→ **WORK REQUEST**: Would you please copy each line below that includes the string "seeds"?
PROVIDED INFORMATION: Begin
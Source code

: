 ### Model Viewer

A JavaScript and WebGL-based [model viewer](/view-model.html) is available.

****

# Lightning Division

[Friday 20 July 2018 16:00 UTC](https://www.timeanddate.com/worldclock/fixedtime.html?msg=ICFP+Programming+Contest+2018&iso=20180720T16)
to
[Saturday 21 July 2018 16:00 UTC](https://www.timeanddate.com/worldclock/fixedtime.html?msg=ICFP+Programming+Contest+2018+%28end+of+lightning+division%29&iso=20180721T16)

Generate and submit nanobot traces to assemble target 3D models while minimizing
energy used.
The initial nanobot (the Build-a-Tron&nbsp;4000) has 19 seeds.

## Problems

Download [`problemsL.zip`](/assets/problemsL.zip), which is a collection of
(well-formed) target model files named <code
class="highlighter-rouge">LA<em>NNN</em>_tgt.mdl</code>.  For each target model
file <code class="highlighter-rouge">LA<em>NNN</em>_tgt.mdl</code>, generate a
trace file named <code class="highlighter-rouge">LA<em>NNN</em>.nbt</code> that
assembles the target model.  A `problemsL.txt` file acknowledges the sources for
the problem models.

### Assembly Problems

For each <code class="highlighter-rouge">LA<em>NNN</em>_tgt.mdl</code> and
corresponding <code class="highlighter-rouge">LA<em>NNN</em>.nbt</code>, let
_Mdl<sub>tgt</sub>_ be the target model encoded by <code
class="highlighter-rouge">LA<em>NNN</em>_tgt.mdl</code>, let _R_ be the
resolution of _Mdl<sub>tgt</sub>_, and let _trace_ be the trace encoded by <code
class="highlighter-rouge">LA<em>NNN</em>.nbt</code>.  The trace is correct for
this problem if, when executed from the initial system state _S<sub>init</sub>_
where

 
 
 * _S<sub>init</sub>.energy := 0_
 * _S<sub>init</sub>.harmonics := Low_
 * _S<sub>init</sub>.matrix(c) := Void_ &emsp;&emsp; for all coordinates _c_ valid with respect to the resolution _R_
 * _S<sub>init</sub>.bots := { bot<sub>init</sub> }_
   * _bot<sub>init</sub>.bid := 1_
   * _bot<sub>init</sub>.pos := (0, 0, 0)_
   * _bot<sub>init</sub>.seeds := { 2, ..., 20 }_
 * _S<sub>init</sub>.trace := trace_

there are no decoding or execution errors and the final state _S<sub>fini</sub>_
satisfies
PROVIDED INFORMATION: End
→ **TASK RESULT**:
The initial nanobot (the Build-a-Tron&nbsp;4000) has 19 seeds.
   * _bot<sub>init</sub>.seeds := { 2, ..., 20 }_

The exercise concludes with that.